ACTIVITY: Lines containing the word "Azure" are to be copied from the data below.

========================================

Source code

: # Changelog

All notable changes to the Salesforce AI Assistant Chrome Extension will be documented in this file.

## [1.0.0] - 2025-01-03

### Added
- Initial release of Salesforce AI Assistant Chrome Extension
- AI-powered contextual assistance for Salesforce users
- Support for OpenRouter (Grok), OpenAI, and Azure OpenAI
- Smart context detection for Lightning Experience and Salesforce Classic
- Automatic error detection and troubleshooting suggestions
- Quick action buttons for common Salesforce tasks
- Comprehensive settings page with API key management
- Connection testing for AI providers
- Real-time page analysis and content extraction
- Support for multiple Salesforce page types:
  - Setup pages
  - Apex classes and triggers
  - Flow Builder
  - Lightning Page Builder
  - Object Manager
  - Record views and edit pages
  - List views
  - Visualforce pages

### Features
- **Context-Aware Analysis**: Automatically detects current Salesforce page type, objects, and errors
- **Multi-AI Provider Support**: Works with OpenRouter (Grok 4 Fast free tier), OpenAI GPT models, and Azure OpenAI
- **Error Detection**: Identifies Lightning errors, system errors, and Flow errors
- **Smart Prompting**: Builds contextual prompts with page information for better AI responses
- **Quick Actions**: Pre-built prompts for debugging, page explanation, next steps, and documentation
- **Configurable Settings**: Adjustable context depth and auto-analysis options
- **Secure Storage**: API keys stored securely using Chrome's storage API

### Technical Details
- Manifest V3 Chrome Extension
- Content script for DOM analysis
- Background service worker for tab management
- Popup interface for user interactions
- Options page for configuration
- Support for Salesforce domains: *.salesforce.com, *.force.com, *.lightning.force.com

========================================

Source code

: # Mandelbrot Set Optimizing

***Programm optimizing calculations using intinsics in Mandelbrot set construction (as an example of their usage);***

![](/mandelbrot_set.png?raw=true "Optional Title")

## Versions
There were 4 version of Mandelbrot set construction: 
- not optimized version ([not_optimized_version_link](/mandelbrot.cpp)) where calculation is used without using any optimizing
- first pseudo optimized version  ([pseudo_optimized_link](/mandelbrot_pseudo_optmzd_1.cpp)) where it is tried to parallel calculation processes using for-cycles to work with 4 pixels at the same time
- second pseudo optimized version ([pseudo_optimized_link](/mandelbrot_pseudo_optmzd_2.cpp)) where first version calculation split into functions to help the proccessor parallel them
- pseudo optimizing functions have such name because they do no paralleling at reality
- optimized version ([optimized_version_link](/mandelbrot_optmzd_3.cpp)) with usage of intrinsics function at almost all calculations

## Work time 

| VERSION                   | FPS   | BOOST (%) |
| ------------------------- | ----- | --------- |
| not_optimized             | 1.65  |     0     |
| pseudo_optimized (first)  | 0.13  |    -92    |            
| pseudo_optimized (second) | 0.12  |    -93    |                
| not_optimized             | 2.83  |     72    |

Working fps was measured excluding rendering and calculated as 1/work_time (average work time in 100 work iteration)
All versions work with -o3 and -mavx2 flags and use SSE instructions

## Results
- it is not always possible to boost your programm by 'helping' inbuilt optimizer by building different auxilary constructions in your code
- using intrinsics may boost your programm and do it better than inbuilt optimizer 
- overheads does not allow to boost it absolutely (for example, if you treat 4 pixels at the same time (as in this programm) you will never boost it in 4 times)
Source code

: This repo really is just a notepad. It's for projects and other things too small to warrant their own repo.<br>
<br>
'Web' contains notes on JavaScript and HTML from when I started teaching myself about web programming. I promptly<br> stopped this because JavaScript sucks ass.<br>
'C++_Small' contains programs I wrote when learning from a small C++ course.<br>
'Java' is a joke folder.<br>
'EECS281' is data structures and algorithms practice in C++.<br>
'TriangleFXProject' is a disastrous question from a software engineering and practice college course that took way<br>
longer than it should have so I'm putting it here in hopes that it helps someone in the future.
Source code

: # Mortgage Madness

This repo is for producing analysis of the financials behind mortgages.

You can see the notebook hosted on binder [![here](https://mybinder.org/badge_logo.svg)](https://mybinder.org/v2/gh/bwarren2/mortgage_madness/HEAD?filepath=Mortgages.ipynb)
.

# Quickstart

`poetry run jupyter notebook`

========================================

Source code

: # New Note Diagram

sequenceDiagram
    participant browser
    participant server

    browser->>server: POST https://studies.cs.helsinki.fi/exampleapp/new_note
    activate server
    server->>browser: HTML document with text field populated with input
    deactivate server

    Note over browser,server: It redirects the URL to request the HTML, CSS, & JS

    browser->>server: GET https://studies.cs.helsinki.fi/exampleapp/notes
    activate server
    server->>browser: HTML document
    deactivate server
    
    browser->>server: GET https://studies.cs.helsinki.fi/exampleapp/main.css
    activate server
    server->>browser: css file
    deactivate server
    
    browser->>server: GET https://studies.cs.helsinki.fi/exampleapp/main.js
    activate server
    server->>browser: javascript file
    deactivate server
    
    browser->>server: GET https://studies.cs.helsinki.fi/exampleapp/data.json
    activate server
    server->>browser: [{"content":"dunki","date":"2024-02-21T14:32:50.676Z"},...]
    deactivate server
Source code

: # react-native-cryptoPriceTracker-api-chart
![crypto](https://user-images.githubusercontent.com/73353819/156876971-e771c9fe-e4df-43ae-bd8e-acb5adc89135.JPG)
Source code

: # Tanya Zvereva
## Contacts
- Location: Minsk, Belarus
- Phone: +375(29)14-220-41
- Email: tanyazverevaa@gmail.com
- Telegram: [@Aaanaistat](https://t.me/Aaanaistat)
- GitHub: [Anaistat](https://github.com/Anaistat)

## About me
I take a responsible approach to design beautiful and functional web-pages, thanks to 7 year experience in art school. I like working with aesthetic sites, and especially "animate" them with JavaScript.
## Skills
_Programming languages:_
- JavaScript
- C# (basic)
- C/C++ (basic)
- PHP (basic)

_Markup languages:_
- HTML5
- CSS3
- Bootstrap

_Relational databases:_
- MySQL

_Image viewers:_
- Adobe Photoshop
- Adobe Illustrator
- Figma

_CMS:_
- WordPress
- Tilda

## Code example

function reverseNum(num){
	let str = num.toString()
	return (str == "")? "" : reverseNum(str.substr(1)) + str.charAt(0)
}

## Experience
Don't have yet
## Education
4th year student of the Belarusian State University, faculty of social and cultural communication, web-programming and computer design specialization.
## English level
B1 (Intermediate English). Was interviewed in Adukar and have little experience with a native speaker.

========================================

EXERCISE OUTPUT:
- Support for OpenRouter (Grok), OpenAI, and Azure OpenAI
- **Multi-AI Provider Support**: Works with OpenRouter (Grok 4 Fast free tier), OpenAI GPT models, and Azure OpenAI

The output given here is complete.